_Exercise_
Look below for the line containing "Un array Dask se divide" and the line containing "## Funciones importantes"; repeat exactly those two lines and all lines between them, and nothing else.

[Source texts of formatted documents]
- - - - -

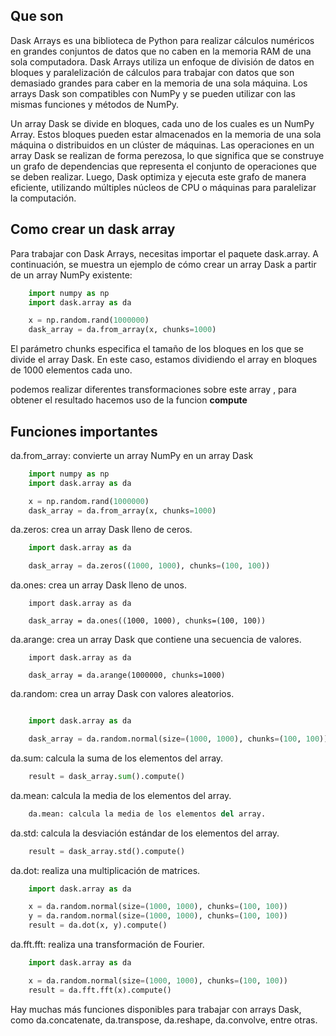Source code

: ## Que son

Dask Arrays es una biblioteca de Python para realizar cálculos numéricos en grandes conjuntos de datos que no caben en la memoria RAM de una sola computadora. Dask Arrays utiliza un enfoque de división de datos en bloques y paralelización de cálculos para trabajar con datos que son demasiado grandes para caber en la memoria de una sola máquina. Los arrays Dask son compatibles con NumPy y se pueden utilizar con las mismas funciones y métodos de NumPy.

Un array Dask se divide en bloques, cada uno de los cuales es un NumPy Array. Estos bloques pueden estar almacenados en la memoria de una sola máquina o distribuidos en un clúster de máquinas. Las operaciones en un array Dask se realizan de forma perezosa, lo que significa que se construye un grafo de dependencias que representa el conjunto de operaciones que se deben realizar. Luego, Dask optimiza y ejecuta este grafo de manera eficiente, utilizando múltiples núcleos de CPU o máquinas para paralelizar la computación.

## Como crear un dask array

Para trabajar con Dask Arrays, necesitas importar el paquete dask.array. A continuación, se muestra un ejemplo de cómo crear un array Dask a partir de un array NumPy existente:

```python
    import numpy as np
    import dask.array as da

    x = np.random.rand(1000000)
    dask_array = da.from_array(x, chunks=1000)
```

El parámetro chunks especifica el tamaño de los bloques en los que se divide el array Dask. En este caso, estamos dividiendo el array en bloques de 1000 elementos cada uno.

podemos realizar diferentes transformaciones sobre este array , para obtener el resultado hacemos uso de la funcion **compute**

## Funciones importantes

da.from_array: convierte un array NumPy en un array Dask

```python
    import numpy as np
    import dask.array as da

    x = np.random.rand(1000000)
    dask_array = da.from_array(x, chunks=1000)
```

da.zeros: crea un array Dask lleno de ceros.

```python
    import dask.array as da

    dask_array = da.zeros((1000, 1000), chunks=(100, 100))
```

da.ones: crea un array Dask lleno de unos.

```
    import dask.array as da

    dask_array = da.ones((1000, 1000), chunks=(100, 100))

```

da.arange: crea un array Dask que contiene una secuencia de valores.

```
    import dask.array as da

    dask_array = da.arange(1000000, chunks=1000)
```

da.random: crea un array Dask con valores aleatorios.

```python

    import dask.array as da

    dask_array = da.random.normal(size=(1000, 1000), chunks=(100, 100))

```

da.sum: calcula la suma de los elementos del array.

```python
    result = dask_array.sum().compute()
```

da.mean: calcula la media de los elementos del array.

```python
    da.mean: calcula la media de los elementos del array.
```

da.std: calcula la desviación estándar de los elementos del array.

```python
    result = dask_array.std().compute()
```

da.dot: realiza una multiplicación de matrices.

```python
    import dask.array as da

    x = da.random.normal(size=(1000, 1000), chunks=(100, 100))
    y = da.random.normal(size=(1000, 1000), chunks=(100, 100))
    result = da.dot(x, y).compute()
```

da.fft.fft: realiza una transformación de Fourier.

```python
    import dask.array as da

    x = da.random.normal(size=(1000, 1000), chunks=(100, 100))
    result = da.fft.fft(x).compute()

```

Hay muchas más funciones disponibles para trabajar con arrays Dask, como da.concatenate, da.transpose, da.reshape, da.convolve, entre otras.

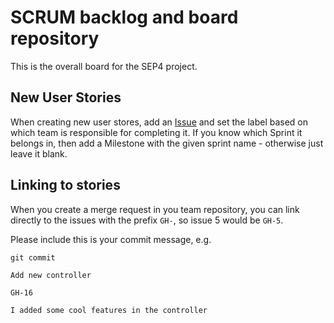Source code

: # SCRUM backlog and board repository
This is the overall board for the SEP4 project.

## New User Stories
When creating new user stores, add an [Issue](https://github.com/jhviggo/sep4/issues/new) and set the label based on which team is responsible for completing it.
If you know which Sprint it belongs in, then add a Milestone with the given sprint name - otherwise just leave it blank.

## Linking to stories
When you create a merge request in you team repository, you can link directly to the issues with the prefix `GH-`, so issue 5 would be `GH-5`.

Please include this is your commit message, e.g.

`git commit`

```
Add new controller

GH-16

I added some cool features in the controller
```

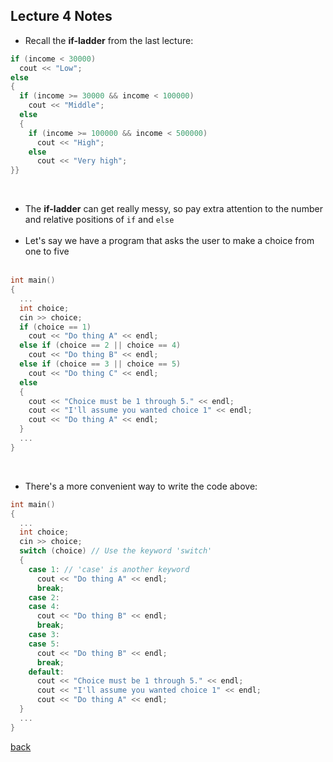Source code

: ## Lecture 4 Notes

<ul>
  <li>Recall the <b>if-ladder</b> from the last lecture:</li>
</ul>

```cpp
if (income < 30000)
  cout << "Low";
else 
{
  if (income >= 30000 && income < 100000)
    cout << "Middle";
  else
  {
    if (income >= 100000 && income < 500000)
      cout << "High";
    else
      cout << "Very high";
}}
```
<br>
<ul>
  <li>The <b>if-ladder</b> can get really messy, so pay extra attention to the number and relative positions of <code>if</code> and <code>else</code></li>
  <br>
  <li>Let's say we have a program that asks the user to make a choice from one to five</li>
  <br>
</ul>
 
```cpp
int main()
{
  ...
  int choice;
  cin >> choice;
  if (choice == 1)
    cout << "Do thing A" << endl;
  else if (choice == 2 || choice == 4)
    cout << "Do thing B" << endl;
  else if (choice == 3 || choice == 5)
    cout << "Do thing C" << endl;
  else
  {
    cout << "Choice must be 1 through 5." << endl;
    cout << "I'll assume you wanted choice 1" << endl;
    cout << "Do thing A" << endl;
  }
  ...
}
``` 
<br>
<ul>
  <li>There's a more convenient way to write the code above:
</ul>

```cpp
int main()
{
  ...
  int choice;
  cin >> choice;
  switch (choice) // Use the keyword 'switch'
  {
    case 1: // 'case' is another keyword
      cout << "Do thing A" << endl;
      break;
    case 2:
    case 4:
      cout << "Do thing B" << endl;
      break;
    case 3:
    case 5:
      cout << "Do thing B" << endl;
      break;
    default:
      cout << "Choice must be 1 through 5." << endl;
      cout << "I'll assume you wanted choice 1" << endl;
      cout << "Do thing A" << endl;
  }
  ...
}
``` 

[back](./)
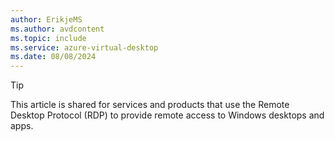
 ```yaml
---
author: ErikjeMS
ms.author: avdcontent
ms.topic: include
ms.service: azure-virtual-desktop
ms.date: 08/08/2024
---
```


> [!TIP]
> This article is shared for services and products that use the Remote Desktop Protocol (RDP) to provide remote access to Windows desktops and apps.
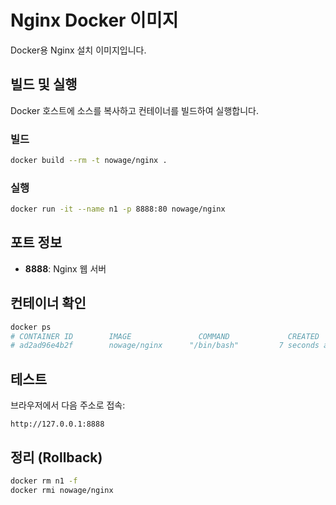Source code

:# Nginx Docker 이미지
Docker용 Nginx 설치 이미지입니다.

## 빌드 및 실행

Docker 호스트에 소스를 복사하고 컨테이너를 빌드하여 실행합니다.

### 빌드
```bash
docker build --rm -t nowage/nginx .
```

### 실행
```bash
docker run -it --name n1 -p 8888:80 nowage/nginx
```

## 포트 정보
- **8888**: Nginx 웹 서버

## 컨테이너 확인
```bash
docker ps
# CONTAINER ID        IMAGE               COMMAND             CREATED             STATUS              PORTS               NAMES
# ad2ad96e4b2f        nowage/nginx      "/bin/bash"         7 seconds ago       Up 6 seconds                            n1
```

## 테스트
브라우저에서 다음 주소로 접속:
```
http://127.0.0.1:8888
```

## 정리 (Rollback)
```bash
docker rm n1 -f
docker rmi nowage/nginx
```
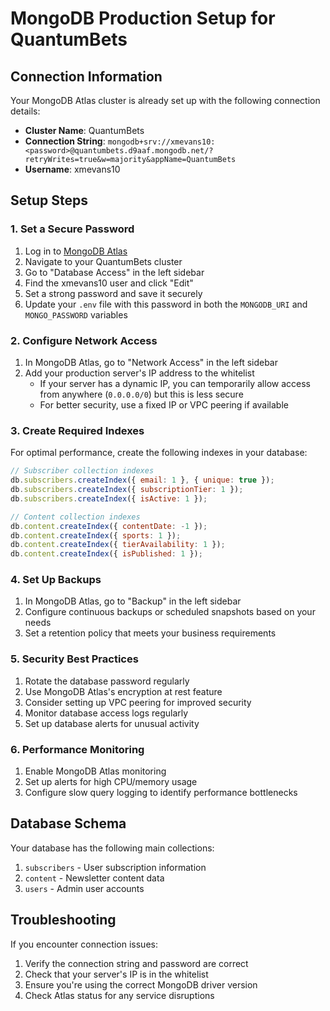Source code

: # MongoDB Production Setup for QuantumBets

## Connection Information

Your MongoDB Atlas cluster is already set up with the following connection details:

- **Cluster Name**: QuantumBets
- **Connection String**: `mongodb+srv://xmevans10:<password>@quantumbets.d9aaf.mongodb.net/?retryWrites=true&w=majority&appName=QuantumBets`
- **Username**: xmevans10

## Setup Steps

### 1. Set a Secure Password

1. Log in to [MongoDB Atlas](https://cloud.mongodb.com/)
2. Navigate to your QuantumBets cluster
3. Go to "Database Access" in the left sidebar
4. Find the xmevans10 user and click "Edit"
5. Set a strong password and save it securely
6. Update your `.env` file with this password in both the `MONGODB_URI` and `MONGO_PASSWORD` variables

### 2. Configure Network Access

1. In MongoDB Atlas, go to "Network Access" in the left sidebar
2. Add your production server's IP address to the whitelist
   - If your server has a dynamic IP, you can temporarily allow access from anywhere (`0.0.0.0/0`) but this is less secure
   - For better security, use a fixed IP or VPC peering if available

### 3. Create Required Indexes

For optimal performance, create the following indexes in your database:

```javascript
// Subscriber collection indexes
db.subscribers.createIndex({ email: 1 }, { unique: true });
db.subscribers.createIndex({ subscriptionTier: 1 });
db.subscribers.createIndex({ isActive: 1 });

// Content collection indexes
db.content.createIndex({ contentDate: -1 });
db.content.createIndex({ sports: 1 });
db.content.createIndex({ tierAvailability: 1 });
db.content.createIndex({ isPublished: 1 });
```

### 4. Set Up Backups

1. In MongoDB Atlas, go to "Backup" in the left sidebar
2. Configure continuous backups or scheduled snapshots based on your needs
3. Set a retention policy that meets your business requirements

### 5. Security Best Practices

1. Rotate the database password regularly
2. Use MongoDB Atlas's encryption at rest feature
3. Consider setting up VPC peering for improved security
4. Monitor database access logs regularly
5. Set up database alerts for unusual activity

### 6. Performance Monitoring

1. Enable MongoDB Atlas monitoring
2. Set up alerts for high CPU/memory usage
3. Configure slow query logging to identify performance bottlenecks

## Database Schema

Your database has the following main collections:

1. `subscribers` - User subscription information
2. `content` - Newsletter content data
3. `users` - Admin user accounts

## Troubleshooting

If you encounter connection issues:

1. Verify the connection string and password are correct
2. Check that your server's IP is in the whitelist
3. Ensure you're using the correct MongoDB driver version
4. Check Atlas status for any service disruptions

- - - - -

_Output below_
Un array Dask se divide en bloques, cada uno de los cuales es un NumPy Array. Estos bloques pueden estar almacenados en la memoria de una sola máquina o distribuidos en un clúster de máquinas. Las operaciones en un array Dask se realizan de forma perezosa, lo que significa que se construye un grafo de dependencias que representa el conjunto de operaciones que se deben realizar. Luego, Dask optimiza y ejecuta este grafo de manera eficiente, utilizando múltiples núcleos de CPU o máquinas para paralelizar la computación.

## Como crear un dask array

Para trabajar con Dask Arrays, necesitas importar el paquete dask.array. A continuación, se muestra un ejemplo de cómo crear un array Dask a partir de un array NumPy existente:

```python
    import numpy as np
    import dask.array as da

    x = np.random.rand(1000000)
    dask_array = da.from_array(x, chunks=1000)
```

El parámetro chunks especifica el tamaño de los bloques en los que se divide el array Dask. En este caso, estamos dividiendo el array en bloques de 1000 elementos cada uno.

podemos realizar diferentes transformaciones sobre este array , para obtener el resultado hacemos uso de la funcion **compute**

## Funciones importantes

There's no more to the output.